"""
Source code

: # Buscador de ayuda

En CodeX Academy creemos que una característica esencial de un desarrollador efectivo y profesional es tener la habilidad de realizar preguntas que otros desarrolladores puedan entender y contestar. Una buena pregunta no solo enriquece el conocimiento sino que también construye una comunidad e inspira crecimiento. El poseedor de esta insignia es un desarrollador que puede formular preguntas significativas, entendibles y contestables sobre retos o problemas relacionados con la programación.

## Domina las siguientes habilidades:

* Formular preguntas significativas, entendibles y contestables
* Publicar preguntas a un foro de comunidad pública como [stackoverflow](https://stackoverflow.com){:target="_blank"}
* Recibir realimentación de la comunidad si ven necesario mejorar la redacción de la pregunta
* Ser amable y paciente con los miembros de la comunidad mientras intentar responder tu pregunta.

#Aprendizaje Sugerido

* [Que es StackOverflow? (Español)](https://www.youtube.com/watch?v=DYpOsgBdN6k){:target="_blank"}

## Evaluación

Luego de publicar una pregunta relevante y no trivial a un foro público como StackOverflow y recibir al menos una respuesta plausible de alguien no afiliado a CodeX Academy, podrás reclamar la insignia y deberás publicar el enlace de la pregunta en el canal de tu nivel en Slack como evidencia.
"""
→ About this task:
Out of the data above, set down the lines from the one with "#Aprendizaje Sugerido" to the one with "## Evaluación", both included, exactly as written and with no additions.

→ Response:
#Aprendizaje Sugerido

* [Que es StackOverflow? (Español)](https://www.youtube.com/watch?v=DYpOsgBdN6k){:target="_blank"}

## Evaluación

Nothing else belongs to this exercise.